The problem:
Print nothing except the lines of the listing below from the line with "- A* search" to the line with "- Misplaced Tile", each exactly as written, both ends included.

Input data:
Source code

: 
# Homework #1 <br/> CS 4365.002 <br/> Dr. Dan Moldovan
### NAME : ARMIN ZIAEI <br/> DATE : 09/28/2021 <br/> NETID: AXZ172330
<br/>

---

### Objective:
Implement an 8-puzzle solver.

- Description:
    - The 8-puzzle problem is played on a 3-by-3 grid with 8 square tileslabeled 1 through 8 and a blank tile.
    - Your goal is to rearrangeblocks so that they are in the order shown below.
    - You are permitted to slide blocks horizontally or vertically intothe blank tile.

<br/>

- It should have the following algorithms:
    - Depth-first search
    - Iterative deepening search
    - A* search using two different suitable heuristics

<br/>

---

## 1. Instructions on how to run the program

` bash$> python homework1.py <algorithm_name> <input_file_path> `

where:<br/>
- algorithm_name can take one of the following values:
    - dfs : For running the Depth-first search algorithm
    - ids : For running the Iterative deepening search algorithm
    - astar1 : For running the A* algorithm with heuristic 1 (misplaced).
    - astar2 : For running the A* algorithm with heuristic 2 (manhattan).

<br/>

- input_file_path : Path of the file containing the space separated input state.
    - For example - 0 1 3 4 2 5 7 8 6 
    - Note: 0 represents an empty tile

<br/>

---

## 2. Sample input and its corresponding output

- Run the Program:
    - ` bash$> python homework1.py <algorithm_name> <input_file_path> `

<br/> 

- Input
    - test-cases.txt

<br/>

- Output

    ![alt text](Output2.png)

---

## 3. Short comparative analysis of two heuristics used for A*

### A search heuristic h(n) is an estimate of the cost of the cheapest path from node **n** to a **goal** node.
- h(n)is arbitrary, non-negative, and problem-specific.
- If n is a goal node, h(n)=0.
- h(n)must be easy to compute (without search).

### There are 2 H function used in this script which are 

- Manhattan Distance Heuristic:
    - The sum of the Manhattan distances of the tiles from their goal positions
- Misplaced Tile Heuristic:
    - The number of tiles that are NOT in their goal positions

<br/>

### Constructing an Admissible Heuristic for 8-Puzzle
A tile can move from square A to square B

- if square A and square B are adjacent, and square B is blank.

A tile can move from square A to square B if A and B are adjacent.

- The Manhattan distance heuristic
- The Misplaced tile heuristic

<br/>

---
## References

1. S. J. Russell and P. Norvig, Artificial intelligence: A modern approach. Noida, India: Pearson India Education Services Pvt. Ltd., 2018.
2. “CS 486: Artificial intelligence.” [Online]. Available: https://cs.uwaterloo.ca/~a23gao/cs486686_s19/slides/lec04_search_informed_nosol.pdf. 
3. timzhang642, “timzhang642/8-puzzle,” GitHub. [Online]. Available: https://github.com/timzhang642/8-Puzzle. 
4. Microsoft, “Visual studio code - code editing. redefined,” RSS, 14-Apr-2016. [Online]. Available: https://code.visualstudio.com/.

Task result:
    - A* search using two different suitable heuristics

<br/>

---

## 1. Instructions on how to run the program

` bash$> python homework1.py <algorithm_name> <input_file_path> `

where:<br/>
- algorithm_name can take one of the following values:
    - dfs : For running the Depth-first search algorithm
    - ids : For running the Iterative deepening search algorithm
    - astar1 : For running the A* algorithm with heuristic 1 (misplaced).
    - astar2 : For running the A* algorithm with heuristic 2 (manhattan).

<br/>

- input_file_path : Path of the file containing the space separated input state.
    - For example - 0 1 3 4 2 5 7 8 6 
    - Note: 0 represents an empty tile

<br/>

---

## 2. Sample input and its corresponding output

- Run the Program:
    - ` bash$> python homework1.py <algorithm_name> <input_file_path> `

<br/> 

- Input
    - test-cases.txt

<br/>

- Output

    ![alt text](Output2.png)

---

## 3. Short comparative analysis of two heuristics used for A*

### A search heuristic h(n) is an estimate of the cost of the cheapest path from node **n** to a **goal** node.
- h(n)is arbitrary, non-negative, and problem-specific.
- If n is a goal node, h(n)=0.
- h(n)must be easy to compute (without search).

### There are 2 H function used in this script which are 

- Manhattan Distance Heuristic:
    - The sum of the Manhattan distances of the tiles from their goal positions
- Misplaced Tile Heuristic:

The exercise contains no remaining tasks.